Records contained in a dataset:
-=-=-=-=-

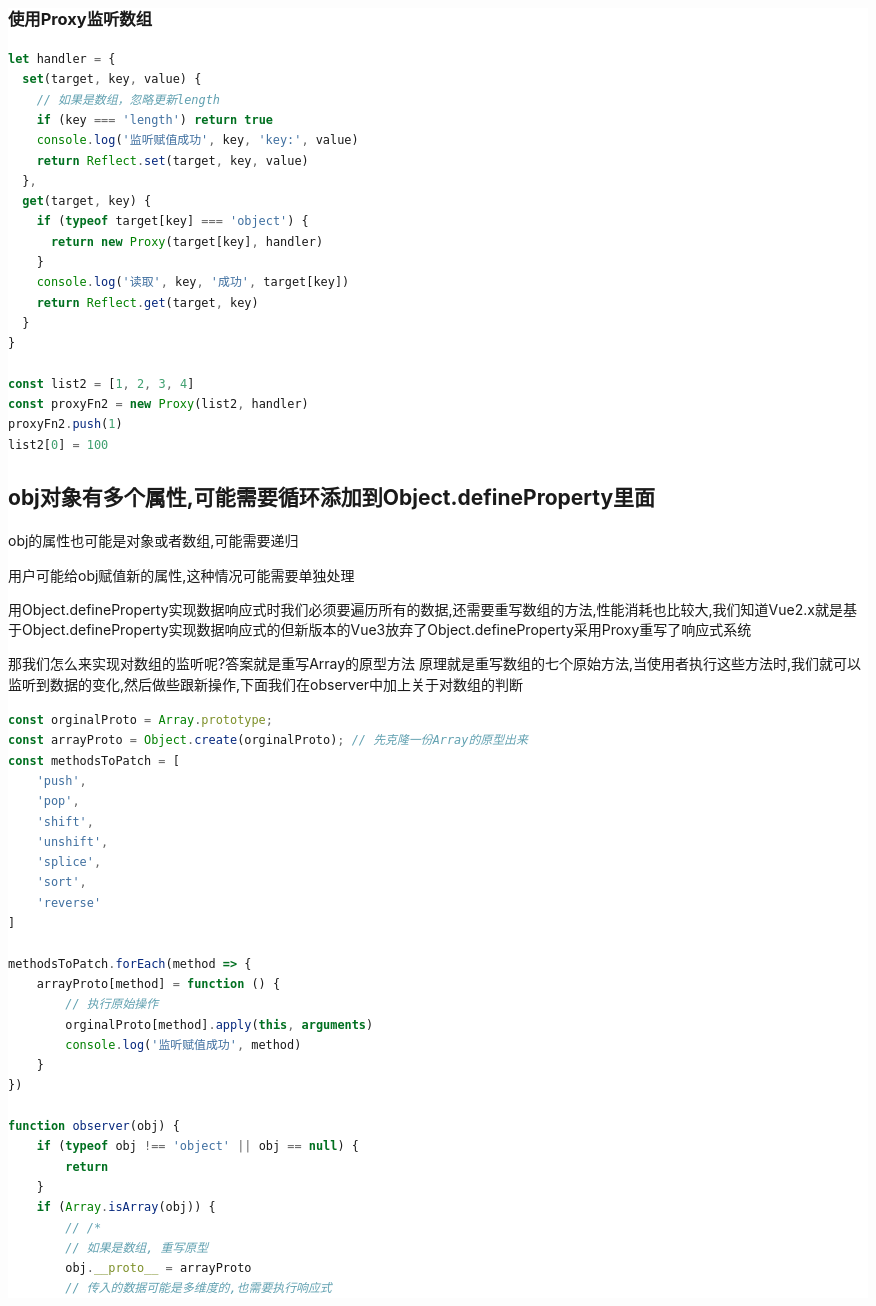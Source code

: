 ### 使用Proxy监听数组
```javaScript
let handler = {
  set(target, key, value) {
    // 如果是数组，忽略更新length
    if (key === 'length') return true
    console.log('监听赋值成功', key, 'key:', value)
    return Reflect.set(target, key, value)
  },
  get(target, key) {
    if (typeof target[key] === 'object') {
      return new Proxy(target[key], handler)
    }
    console.log('读取', key, '成功', target[key])
    return Reflect.get(target, key)
  }
}

const list2 = [1, 2, 3, 4]
const proxyFn2 = new Proxy(list2, handler)
proxyFn2.push(1)
list2[0] = 100
```

## obj对象有多个属性,可能需要循环添加到Object.defineProperty里面
obj的属性也可能是对象或者数组,可能需要递归

用户可能给obj赋值新的属性,这种情况可能需要单独处理

用Object.defineProperty实现数据响应式时我们必须要遍历所有的数据,还需要重写数组的方法,性能消耗也比较大,我们知道Vue2.x就是基于Object.defineProperty实现数据响应式的但新版本的Vue3放弃了Object.defineProperty采用Proxy重写了响应式系统

那我们怎么来实现对数组的监听呢?答案就是重写Array的原型方法
原理就是重写数组的七个原始方法,当使用者执行这些方法时,我们就可以监听到数据的变化,然后做些跟新操作,下面我们在observer中加上关于对数组的判断
```javaScript
const orginalProto = Array.prototype;
const arrayProto = Object.create(orginalProto); // 先克隆一份Array的原型出来
const methodsToPatch = [
    'push',
    'pop',
    'shift',
    'unshift',
    'splice',
    'sort',
    'reverse'
]

methodsToPatch.forEach(method => {
    arrayProto[method] = function () {
        // 执行原始操作
        orginalProto[method].apply(this, arguments)
        console.log('监听赋值成功', method)
    }
})

function observer(obj) {
    if (typeof obj !== 'object' || obj == null) {
        return
    }
    if (Array.isArray(obj)) {
        // /*
        // 如果是数组, 重写原型
        obj.__proto__ = arrayProto
        // 传入的数据可能是多维度的,也需要执行响应式
```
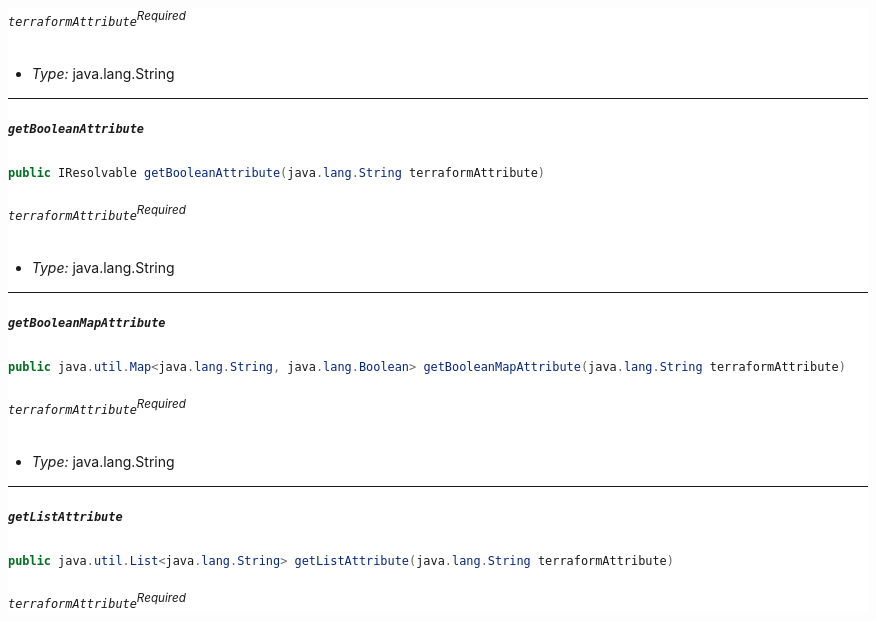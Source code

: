 ###### `terraformAttribute`<sup>Required</sup> <a name="terraformAttribute" id="@cdktf/provider-azurerm.springCloudAppRedisAssociation.SpringCloudAppRedisAssociation.getAnyMapAttribute.parameter.terraformAttribute"></a>

- *Type:* java.lang.String

---

##### `getBooleanAttribute` <a name="getBooleanAttribute" id="@cdktf/provider-azurerm.springCloudAppRedisAssociation.SpringCloudAppRedisAssociation.getBooleanAttribute"></a>

```java
public IResolvable getBooleanAttribute(java.lang.String terraformAttribute)
```

###### `terraformAttribute`<sup>Required</sup> <a name="terraformAttribute" id="@cdktf/provider-azurerm.springCloudAppRedisAssociation.SpringCloudAppRedisAssociation.getBooleanAttribute.parameter.terraformAttribute"></a>

- *Type:* java.lang.String

---

##### `getBooleanMapAttribute` <a name="getBooleanMapAttribute" id="@cdktf/provider-azurerm.springCloudAppRedisAssociation.SpringCloudAppRedisAssociation.getBooleanMapAttribute"></a>

```java
public java.util.Map<java.lang.String, java.lang.Boolean> getBooleanMapAttribute(java.lang.String terraformAttribute)
```

###### `terraformAttribute`<sup>Required</sup> <a name="terraformAttribute" id="@cdktf/provider-azurerm.springCloudAppRedisAssociation.SpringCloudAppRedisAssociation.getBooleanMapAttribute.parameter.terraformAttribute"></a>

- *Type:* java.lang.String

---

##### `getListAttribute` <a name="getListAttribute" id="@cdktf/provider-azurerm.springCloudAppRedisAssociation.SpringCloudAppRedisAssociation.getListAttribute"></a>

```java
public java.util.List<java.lang.String> getListAttribute(java.lang.String terraformAttribute)
```

###### `terraformAttribute`<sup>Required</sup> <a name="terraformAttribute" id="@cdktf/provider-azurerm.springCloudAppRedisAssociation.SpringCloudAppRedisAssociation.getListAttribute.parameter.terraformAttribute"></a>

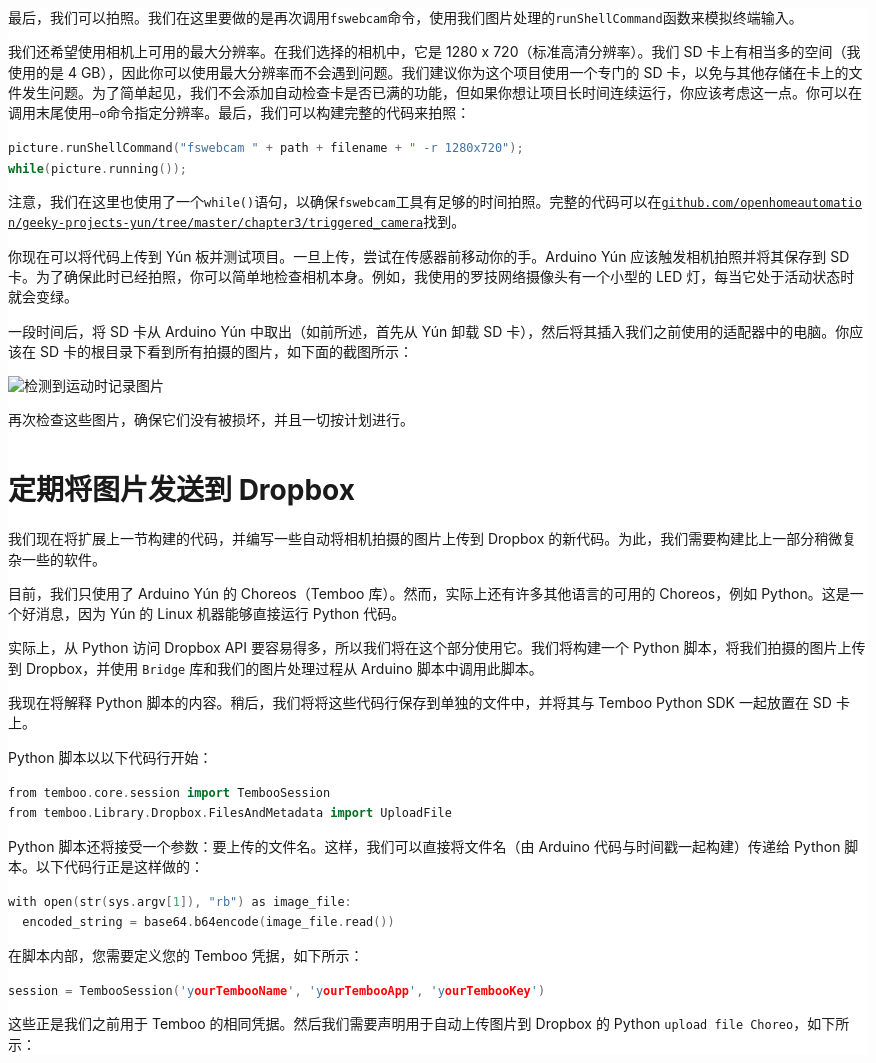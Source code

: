 最后，我们可以拍照。我们在这里要做的是再次调用`fswebcam`命令，使用我们图片处理的`runShellCommand`函数来模拟终端输入。

我们还希望使用相机上可用的最大分辨率。在我们选择的相机中，它是 1280 x 720（标准高清分辨率）。我们 SD 卡上有相当多的空间（我使用的是 4 GB），因此你可以使用最大分辨率而不会遇到问题。我们建议你为这个项目使用一个专门的 SD 卡，以免与其他存储在卡上的文件发生问题。为了简单起见，我们不会添加自动检查卡是否已满的功能，但如果你想让项目长时间连续运行，你应该考虑这一点。你可以在调用末尾使用`–o`命令指定分辨率。最后，我们可以构建完整的代码来拍照：

```cpp
picture.runShellCommand("fswebcam " + path + filename + " -r 1280x720");
while(picture.running());
```

注意，我们在这里也使用了一个`while()`语句，以确保`fswebcam`工具有足够的时间拍照。完整的代码可以在[`github.com/openhomeautomation/geeky-projects-yun/tree/master/chapter3/triggered_camera`](https://github.com/openhomeautomation/geeky-projects-yun/tree/master/chapter3/triggered_camera)找到。

你现在可以将代码上传到 Yún 板并测试项目。一旦上传，尝试在传感器前移动你的手。Arduino Yún 应该触发相机拍照并将其保存到 SD 卡。为了确保此时已经拍照，你可以简单地检查相机本身。例如，我使用的罗技网络摄像头有一个小型的 LED 灯，每当它处于活动状态时就会变绿。

一段时间后，将 SD 卡从 Arduino Yún 中取出（如前所述，首先从 Yún 卸载 SD 卡），然后将其插入我们之前使用的适配器中的电脑。你应该在 SD 卡的根目录下看到所有拍摄的图片，如下面的截图所示：

![检测到运动时记录图片](img/8007OS_03_11.jpg)

再次检查这些图片，确保它们没有被损坏，并且一切按计划进行。

# 定期将图片发送到 Dropbox

我们现在将扩展上一节构建的代码，并编写一些自动将相机拍摄的图片上传到 Dropbox 的新代码。为此，我们需要构建比上一部分稍微复杂一些的软件。

目前，我们只使用了 Arduino Yún 的 Choreos（Temboo 库）。然而，实际上还有许多其他语言的可用的 Choreos，例如 Python。这是一个好消息，因为 Yún 的 Linux 机器能够直接运行 Python 代码。

实际上，从 Python 访问 Dropbox API 要容易得多，所以我们将在这个部分使用它。我们将构建一个 Python 脚本，将我们拍摄的图片上传到 Dropbox，并使用 `Bridge` 库和我们的图片处理过程从 Arduino 脚本中调用此脚本。

我现在将解释 Python 脚本的内容。稍后，我们将将这些代码行保存到单独的文件中，并将其与 Temboo Python SDK 一起放置在 SD 卡上。

Python 脚本以以下代码行开始：

```cpp
from temboo.core.session import TembooSession
from temboo.Library.Dropbox.FilesAndMetadata import UploadFile
```

Python 脚本还将接受一个参数：要上传的文件名。这样，我们可以直接将文件名（由 Arduino 代码与时间戳一起构建）传递给 Python 脚本。以下代码行正是这样做的：

```cpp
with open(str(sys.argv[1]), "rb") as image_file:
  encoded_string = base64.b64encode(image_file.read())
```

在脚本内部，您需要定义您的 Temboo 凭据，如下所示：

```cpp
session = TembooSession('yourTembooName', 'yourTembooApp', 'yourTembooKey')
```

这些正是我们之前用于 Temboo 的相同凭据。然后我们需要声明用于自动上传图片到 Dropbox 的 Python `upload file Choreo`，如下所示：
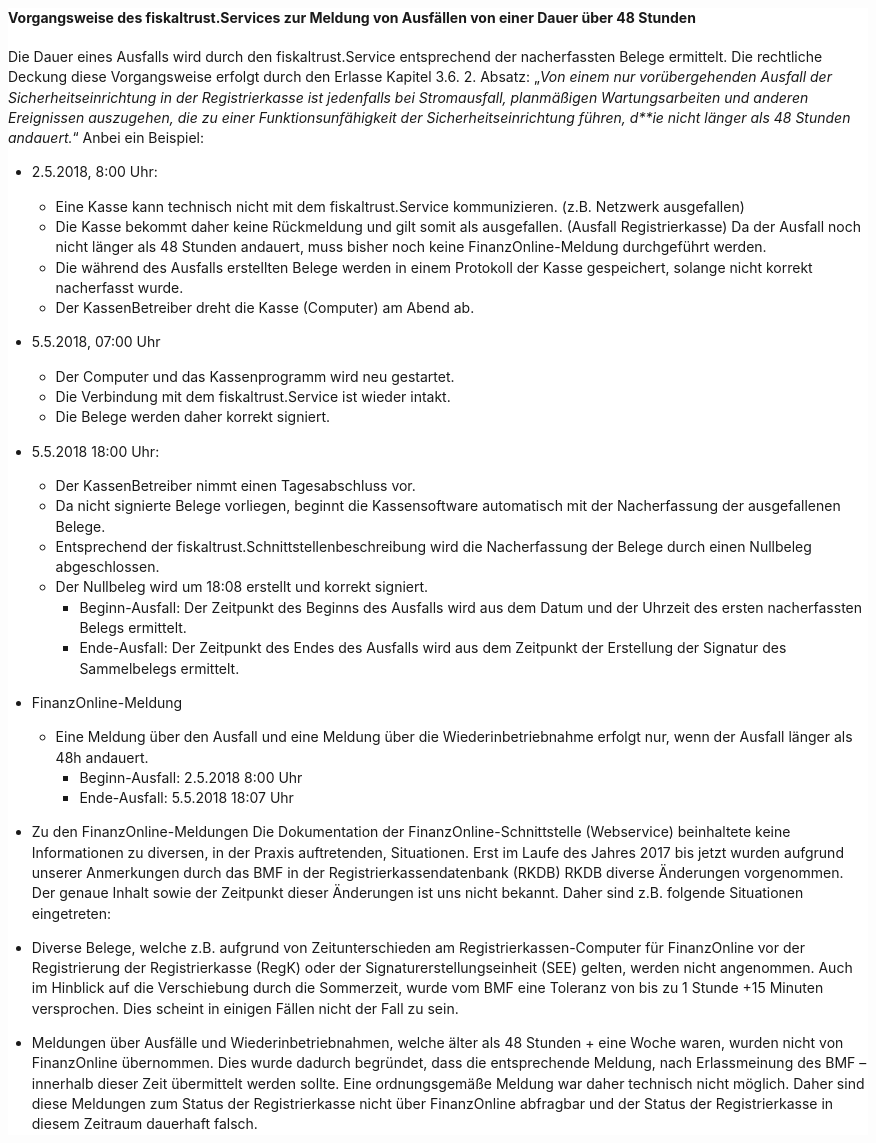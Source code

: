 #### Vorgangsweise des fiskaltrust.Services zur Meldung von Ausfällen von einer Dauer über 48 Stunden

Die Dauer eines Ausfalls wird durch den fiskaltrust.Service entsprechend der nacherfassten Belege ermittelt.
Die rechtliche Deckung diese Vorgangsweise erfolgt durch den Erlasse Kapitel 3.6. 2. Absatz:
„*Von einem nur vorübergehenden Ausfall der Sicherheitseinrichtung in der Registrierkasse ist jedenfalls bei Stromausfall, planmäßigen Wartungsarbeiten und anderen Ereignissen auszugehen, die zu einer Funktionsunfähigkeit der Sicherheitseinrichtung führen, d**ie nicht länger als 48 Stunden andauert.*“
Anbei ein Beispiel:

- 2.5.2018, 8:00 Uhr:
  - Eine Kasse kann technisch nicht mit dem fiskaltrust.Service kommunizieren. (z.B. Netzwerk ausgefallen)
  - Die Kasse bekommt daher keine Rückmeldung und gilt somit als ausgefallen. (Ausfall Registrierkasse) Da der Ausfall noch nicht länger als 48 Stunden andauert, muss bisher noch keine FinanzOnline-Meldung durchgeführt werden.
  - Die während des Ausfalls erstellten Belege werden in einem Protokoll der Kasse gespeichert, solange nicht korrekt nacherfasst wurde.
  - Der KassenBetreiber dreht die Kasse (Computer) am Abend ab.
- 5.5.2018, 07:00 Uhr
  - Der Computer und das Kassenprogramm wird neu gestartet.
  - Die Verbindung mit dem fiskaltrust.Service ist wieder intakt.
  - Die Belege werden daher korrekt signiert.
- 5.5.2018 18:00 Uhr:
  - Der KassenBetreiber nimmt einen Tagesabschluss vor.
  - Da nicht signierte Belege vorliegen, beginnt die Kassensoftware automatisch mit der Nacherfassung der ausgefallenen Belege.
  - Entsprechend der fiskaltrust.Schnittstellenbeschreibung wird die Nacherfassung der Belege durch einen Nullbeleg abgeschlossen.
  - Der Nullbeleg wird um 18:08 erstellt und korrekt signiert.
    - Beginn-Ausfall: Der Zeitpunkt des Beginns des Ausfalls wird aus dem Datum und der Uhrzeit des ersten nacherfassten Belegs ermittelt.
    - Ende-Ausfall: Der Zeitpunkt des Endes des Ausfalls wird aus dem Zeitpunkt der Erstellung der Signatur des Sammelbelegs ermittelt.

- FinanzOnline-Meldung
  - Eine Meldung über den Ausfall und eine Meldung über die Wiederinbetriebnahme erfolgt nur, wenn der Ausfall länger als 48h andauert.
    - Beginn-Ausfall: 2.5.2018 8:00 Uhr
    - Ende-Ausfall: 5.5.2018 18:07 Uhr
- Zu den FinanzOnline-Meldungen
  Die Dokumentation der FinanzOnline-Schnittstelle (Webservice) beinhaltete keine Informationen zu diversen, in der Praxis auftretenden, Situationen. Erst im Laufe des Jahres 2017 bis jetzt wurden aufgrund unserer Anmerkungen durch das BMF in der Registrierkassendatenbank (RKDB) RKDB diverse Änderungen vorgenommen. Der genaue Inhalt sowie der Zeitpunkt dieser Änderungen ist uns nicht bekannt. Daher sind z.B. folgende Situationen eingetreten:

- Diverse Belege, welche z.B. aufgrund von Zeitunterschieden am Registrierkassen-Computer für FinanzOnline vor der Registrierung der Registrierkasse (RegK) oder der Signaturerstellungseinheit (SEE) gelten, werden nicht angenommen. Auch im Hinblick auf die Verschiebung durch die Sommerzeit, wurde vom BMF eine Toleranz von bis zu 1 Stunde +15 Minuten versprochen. Dies scheint in einigen Fällen nicht der Fall zu sein.
- Meldungen über Ausfälle und Wiederinbetriebnahmen, welche älter als 48 Stunden + eine Woche waren, wurden nicht von FinanzOnline übernommen. Dies wurde dadurch begründet, dass die entsprechende Meldung, nach Erlassmeinung des BMF – innerhalb dieser Zeit übermittelt werden sollte. Eine ordnungsgemäße Meldung war daher technisch nicht möglich. Daher sind diese Meldungen zum Status der Registrierkasse nicht über FinanzOnline abfragbar und der Status der Registrierkasse in diesem Zeitraum dauerhaft falsch.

-=-=-=-=-

**Exercise requirements**
Restate the lines of the records exactly, starting at the first and stopping after the line with "用户可能给obj赋值新的属性,这种情况可能需要单独处理". Leave out any picture.

**Expected answer**
Source code

: ### 使用Proxy监听数组
```javaScript
let handler = {
  set(target, key, value) {
    // 如果是数组，忽略更新length
    if (key === 'length') return true
    console.log('监听赋值成功', key, 'key:', value)
    return Reflect.set(target, key, value)
  },
  get(target, key) {
    if (typeof target[key] === 'object') {
      return new Proxy(target[key], handler)
    }
    console.log('读取', key, '成功', target[key])
    return Reflect.get(target, key)
  }
}

const list2 = [1, 2, 3, 4]
const proxyFn2 = new Proxy(list2, handler)
proxyFn2.push(1)
list2[0] = 100
```

## obj对象有多个属性,可能需要循环添加到Object.defineProperty里面
obj的属性也可能是对象或者数组,可能需要递归

用户可能给obj赋值新的属性,这种情况可能需要单独处理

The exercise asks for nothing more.